◆ Exercise prompt
Quote from the first line below through the line that contains "The integrand has", both included, and leave the pictures out.

Collection entries

-------

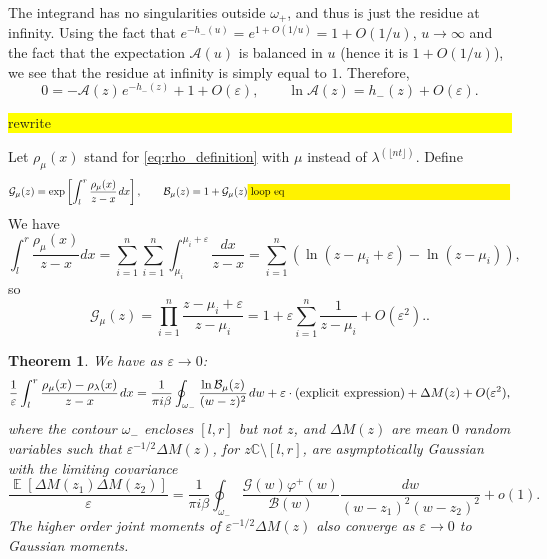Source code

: \documentclass[letterpaper,11pt,oneside,reqno]{article}
\numberwithin{equation}{section}
\newcommand{\ssp}{\hspace{1pt}}
\newtheorem{theorem}[proposition]{Theorem}
\theoremstyle{definition}
\begin{document}
The integrand has no singularities outside $\omega_+$, and thus is just the residue at 
infinity.
Using the fact that 
$e^{-h_-(u)}=e^{1+O(1/u)}=1+O(1/u)$, $u\to\infty$
and the fact that the expectation $\mathcal{A}(u)$ is balanced in $u$
(hence it is $1+O(1/u)$), 
we see that 
the residue at infinity is simply equal to $1$.
Therefore, 
\begin{equation*}
	0=-\mathcal{A}(z)\ssp e^{-h_-(z)}+1+O(\varepsilon),\qquad 
	\ln \mathcal{A}(z)=h_-(z)+O(\varepsilon).
\end{equation*}







\newpage
\colorbox{yellow}{\parbox{.7\textwidth}{rewrite}}

Let $\rho_\mu(x)$ stand for \eqref{eq:rho_definition} with $\mu$ instead of $\lambda^{(\lfloor nt \rfloor )}$. Define
\begin{equation*}
	\mathcal{G}_\mu(z)=\exp\left[ \int_{l}^{r} \frac{\rho_\mu(x)}{z-x}\ssp dx\right],
	\qquad 
	\mathcal{B}_\mu(z)=1+\mathcal{G}_\mu(z)\colorbox{yellow}{\parbox{.7\textwidth}{loop eq}}
\end{equation*}
We have
\begin{equation*}
	\int_l^r\frac{\rho_\mu(x)}{z-x}dx=\sum_{i=1}^n
	\sum_{i=1}^n\int_{\mu_i}^{\mu_i+\varepsilon}\frac{dx}{z-x}=
	\sum_{i=1}^n\left( \ln(z-\mu_i+\varepsilon)-\ln(z-\mu_i) \right), 
\end{equation*}
so
\begin{equation*}
	\mathcal{G}_\mu(z)=\prod_{i=1}^{n}\frac{z-\mu_i+\varepsilon}{z-\mu_i}=
	1+\varepsilon\sum_{i=1}^{n}\frac{1}{z-\mu_i}+O(\varepsilon^2)..
\end{equation*}

\begin{theorem}
	We have as $\varepsilon\to0$:
	\begin{equation*}
		\frac{1}{\varepsilon}\int_l^r \frac{\rho_\mu(x)-\rho_\lambda(x)}{z-x}\ssp dx
		=
		\frac{1}{\pi i \beta}\oint_{\omega_-} \frac{\ln \mathcal{B}_\mu(z)}{(w-z)^2}\ssp dw
		+
		\varepsilon\cdot\left( \textnormal{explicit expression} \right)
		+\Delta M(z)+O(\varepsilon^2),
	\end{equation*}
	where the contour $\omega_-$ encloses $[l,r]$ but not $z$,
	and $\Delta M(z)$ are mean $0$ random variables such that $\varepsilon^{-1/2}\Delta M(z)$,
	for $z\mathbb{C}\setminus [l,r]$, are asymptotically Gaussian with the limiting covariance
	\begin{equation*}
		\frac{\operatorname{\mathbb{E}}\left[ 
		\Delta M(z_1)\Delta M(z_2) \right]}{\varepsilon}
			=
		\frac{1}{\pi i \beta}\oint_{\omega_-}
		\frac{\mathcal{G}(w)\varphi^+(w)}{\mathcal{B}(w)}\frac{dw}{(w-z_1)^2(w-z_2)^2}+o(1).
	\end{equation*}
	The higher order joint moments of $\varepsilon^{-1/2}\Delta M(z)$ 
	also converge as $\varepsilon\to0$ to Gaussian moments.
\end{theorem}
\end{document}
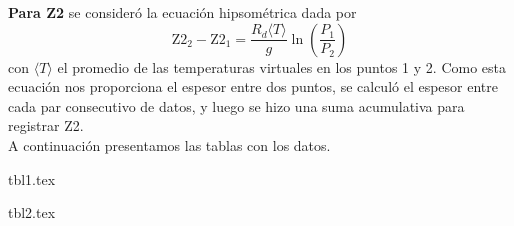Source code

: \documentclass[class=article,crop=false]{standalone}
\begin{document}
\begin{enumerate}[a)]
\textbf{Para Z2} se consideró la ecuación hipsométrica dada por
\begin{equation}
\text{Z2}_2 - \text{Z2}_1 = \frac{R_d \langle T \rangle }{g} \ln\left(\frac{P_1}{P_2}\right) 
\end{equation}
con $\langle T \rangle$ el promedio de las temperaturas virtuales en los puntos 1 y 2. Como esta ecuación nos proporciona el espesor entre dos puntos, se calculó el espesor entre cada par consecutivo de datos, y luego se hizo una suma acumulativa para registrar Z2. \\

A continuación presentamos las tablas con los datos.



	\captionsetup[table]{font=scriptsize}
	\begin{minipage}{0.49\linewidth}
	\begin{adjustbox}{width=\linewidth}
	{tbl1.tex}
	\end{adjustbox}
	\end{minipage}
	\hfill
	\begin{minipage}{0.49\linewidth}
	\begin{adjustbox}{width=\linewidth}
	{tbl2.tex}
	\end{adjustbox}
	\end{minipage}


\end{enumerate}
\end{document}
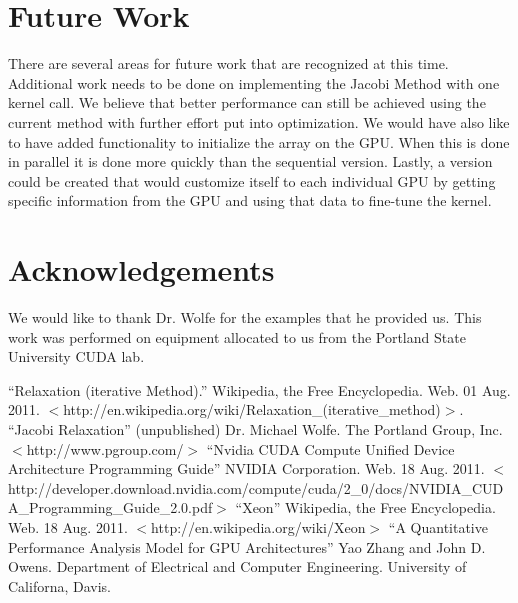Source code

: \documentclass[10pt]{article}
\begin{document}
\begin{multicols}{2}
  \section{Future Work} %
  \label{sec:future_work}
  There are several areas for future work that are recognized at this time.
  Additional work needs to be done on implementing the Jacobi Method with one kernel call.
  We believe that better performance can still be achieved using the current method with further effort put into optimization.
  We would have also like to have added functionality to initialize the array on the GPU.
  When this is done in parallel it is done more quickly than the sequential version.
  Lastly, a version could be created that would customize itself to each individual GPU by getting specific information from the GPU and using that data to fine-tune the kernel.

  \section{Acknowledgements} %
  \label{sec:acknowledgements}
  We would like to thank Dr. Wolfe for the examples that he provided us.
  This work was performed on equipment allocated to us from the Portland State University CUDA lab.

\end{multicols}

\begin{flushleft}
  \begin{thebibliography}{99}
    ``Relaxation (iterative Method).''
      Wikipedia, the Free Encyclopedia. Web. 01 Aug. 2011. $<$http://en.wikipedia.org/wiki/Relaxation\_(iterative\_method)$>$.
    ``Jacobi Relaxation'' (unpublished)
      Dr. Michael Wolfe. The Portland Group, Inc. $<$http://www.pgroup.com/$>$
    ``Nvidia CUDA Compute Unified Device Architecture Programming Guide''
      NVIDIA Corporation. Web. 18 Aug. 2011. $<$http://developer.download.nvidia.com/compute/cuda/2\_0/docs/NVIDIA\_CUDA\_Programming\_Guide\_2.0.pdf$>$
    ``Xeon''
      Wikipedia, the Free Encyclopedia. Web. 18 Aug. 2011. $<$http://en.wikipedia.org/wiki/Xeon$>$
    ``A Quantitative Performance Analysis Model for GPU Architectures''
      Yao Zhang and John D. Owens. Department of Electrical and Computer Engineering. University of Californa, Davis.
  \end{thebibliography}
\end{flushleft}
\end{document}
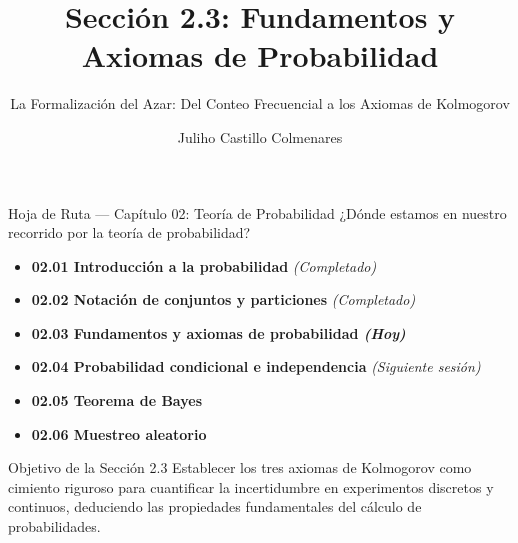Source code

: 


\title[Fundamentos y Axiomas]{Sección 2.3: Fundamentos y Axiomas de Probabilidad}
\subtitle{La Formalización del Azar: Del Conteo Frecuencial a los Axiomas de Kolmogorov}
\author[J. Castillo Colmenares]{Juliho Castillo Colmenares}
\date{}



\begin{frame}[plain]
  \titlepage
\end{frame}

\begin{frame}{Hoja de Ruta — Capítulo 02: Teoría de Probabilidad}
  ¿Dónde estamos en nuestro recorrido por la teoría de probabilidad? \pause
  \begin{itemize}
    \item \textbf{02.01 Introducción a la probabilidad} \emph{(Completado)} \pause
    \item \textbf{02.02 Notación de conjuntos y particiones} \emph{(Completado)} \pause
    \item \color{TecRojo}\textbf{02.03 Fundamentos y axiomas de probabilidad \emph{(Hoy)}}\color{black} \pause
    \item \textbf{02.04 Probabilidad condicional e independencia} \emph{(Siguiente sesión)} \pause
    \item \textbf{02.05 Teorema de Bayes} \pause
    \item \textbf{02.06 Muestreo aleatorio}
  \end{itemize}
  \vspace{0.6em}
  \begin{block}{Objetivo de la Sección 2.3}
    Establecer los tres axiomas de Kolmogorov como cimiento riguroso para cuantificar la incertidumbre en experimentos discretos y continuos, deduciendo las propiedades fundamentales del cálculo de probabilidades.
  \end{block}
\end{frame}

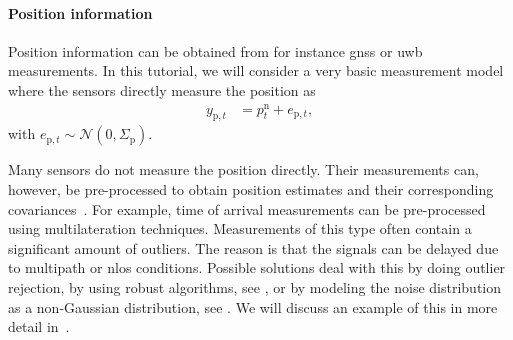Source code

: \paragraph{Position information}
Position information can be obtained from for instance \gls{gnss} or \gls{uwb} measurements. In this tutorial, we will consider a very basic measurement model where the sensors directly measure the position as
\begin{align}
\label{eq:models-posMeasModel}
y_{\text{p},t} &= p_t^\text{n} + e_{\text{p},t}, 
\end{align}
with $e_{\text{p},t} \sim \mathcal{N}(0,\Sigma_\text{p})$. 

Many sensors do not measure the position directly. Their measurements can, however, be pre-processed to obtain position estimates and their corresponding covariances~\citep{gustafssonG:2005}. For example, time of arrival measurements can be pre-processed using multilateration techniques. Measurements of this type often contain a significant amount of outliers. The reason is that the signals can be delayed due to multipath or \gls{nlos} conditions. Possible solutions deal with this by doing outlier rejection, by using robust algorithms, see \eg \cite{zoubirKCM:2012}, or by modeling the noise distribution as a non-Gaussian distribution, see \eg \cite{kokHS:2015,gustafssonG:2005,nurminenAPG:2015}. We will discuss an example of this in more detail in~.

-------

◆ Solution
Source code

: \documentclass[letterpaper,11pt,oneside,reqno]{article}
\numberwithin{equation}{section}
\newcommand{\ssp}{\hspace{1pt}}
\newtheorem{theorem}[proposition]{Theorem}
\theoremstyle{definition}
\begin{document}
The integrand has no singularities outside $\omega_+$, and thus is just the residue at 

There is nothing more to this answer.